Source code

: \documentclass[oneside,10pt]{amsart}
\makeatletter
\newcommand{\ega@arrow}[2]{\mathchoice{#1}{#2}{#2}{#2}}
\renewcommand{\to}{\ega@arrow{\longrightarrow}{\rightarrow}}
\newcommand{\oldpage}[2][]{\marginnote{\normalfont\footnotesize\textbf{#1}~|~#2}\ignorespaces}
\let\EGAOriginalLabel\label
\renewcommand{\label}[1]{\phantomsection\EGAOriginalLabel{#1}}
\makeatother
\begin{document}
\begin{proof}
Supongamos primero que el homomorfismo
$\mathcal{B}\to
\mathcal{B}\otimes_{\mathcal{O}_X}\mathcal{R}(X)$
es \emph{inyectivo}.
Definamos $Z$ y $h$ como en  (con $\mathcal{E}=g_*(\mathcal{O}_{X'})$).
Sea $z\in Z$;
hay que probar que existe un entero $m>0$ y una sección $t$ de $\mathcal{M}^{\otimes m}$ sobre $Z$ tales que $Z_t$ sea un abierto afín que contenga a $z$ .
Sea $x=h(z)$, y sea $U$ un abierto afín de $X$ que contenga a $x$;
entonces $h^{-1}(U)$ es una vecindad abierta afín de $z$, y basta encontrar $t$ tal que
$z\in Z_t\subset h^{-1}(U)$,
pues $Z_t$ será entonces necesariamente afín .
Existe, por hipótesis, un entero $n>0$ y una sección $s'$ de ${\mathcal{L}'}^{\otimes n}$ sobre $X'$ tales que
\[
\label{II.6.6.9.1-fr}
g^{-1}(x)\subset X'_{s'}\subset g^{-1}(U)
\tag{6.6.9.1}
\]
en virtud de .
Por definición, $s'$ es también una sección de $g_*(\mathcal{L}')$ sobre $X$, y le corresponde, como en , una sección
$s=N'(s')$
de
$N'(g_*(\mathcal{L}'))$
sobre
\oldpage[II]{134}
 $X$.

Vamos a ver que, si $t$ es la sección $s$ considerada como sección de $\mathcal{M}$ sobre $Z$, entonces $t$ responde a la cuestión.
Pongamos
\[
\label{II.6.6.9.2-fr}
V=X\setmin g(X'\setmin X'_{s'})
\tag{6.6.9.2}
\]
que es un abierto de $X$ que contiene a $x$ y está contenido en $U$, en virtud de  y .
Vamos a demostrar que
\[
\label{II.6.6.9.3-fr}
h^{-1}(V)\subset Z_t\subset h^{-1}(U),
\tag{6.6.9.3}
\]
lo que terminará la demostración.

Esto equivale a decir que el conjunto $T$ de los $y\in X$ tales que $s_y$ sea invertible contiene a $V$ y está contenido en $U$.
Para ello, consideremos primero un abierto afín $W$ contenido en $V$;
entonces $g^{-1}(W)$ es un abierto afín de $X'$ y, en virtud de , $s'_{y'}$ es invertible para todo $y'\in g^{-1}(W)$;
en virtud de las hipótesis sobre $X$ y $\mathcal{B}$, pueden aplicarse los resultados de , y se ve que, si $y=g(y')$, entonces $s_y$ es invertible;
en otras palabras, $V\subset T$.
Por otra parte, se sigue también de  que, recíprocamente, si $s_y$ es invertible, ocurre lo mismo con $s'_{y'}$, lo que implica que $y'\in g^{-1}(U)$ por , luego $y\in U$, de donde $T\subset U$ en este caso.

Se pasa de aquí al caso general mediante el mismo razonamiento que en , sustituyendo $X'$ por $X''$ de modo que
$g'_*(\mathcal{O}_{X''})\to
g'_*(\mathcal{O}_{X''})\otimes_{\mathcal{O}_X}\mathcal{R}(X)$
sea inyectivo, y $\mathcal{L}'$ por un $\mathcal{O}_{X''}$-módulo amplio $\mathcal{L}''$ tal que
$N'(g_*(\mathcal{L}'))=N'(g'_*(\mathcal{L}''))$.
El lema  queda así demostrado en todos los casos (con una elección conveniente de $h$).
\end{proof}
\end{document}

▸ ASSIGNMENT
Reproduce exactly, and only, the part of the listing above that begins at the line with "Esto equivale a" and goes on through the line with "en otras palabras, $V\subset T$.".

▸ TASK ANSWER
Esto equivale a decir que el conjunto $T$ de los $y\in X$ tales que $s_y$ sea invertible contiene a $V$ y está contenido en $U$.
Para ello, consideremos primero un abierto afín $W$ contenido en $V$;
entonces $g^{-1}(W)$ es un abierto afín de $X'$ y, en virtud de , $s'_{y'}$ es invertible para todo $y'\in g^{-1}(W)$;
en virtud de las hipótesis sobre $X$ y $\mathcal{B}$, pueden aplicarse los resultados de , y se ve que, si $y=g(y')$, entonces $s_y$ es invertible;
en otras palabras, $V\subset T$.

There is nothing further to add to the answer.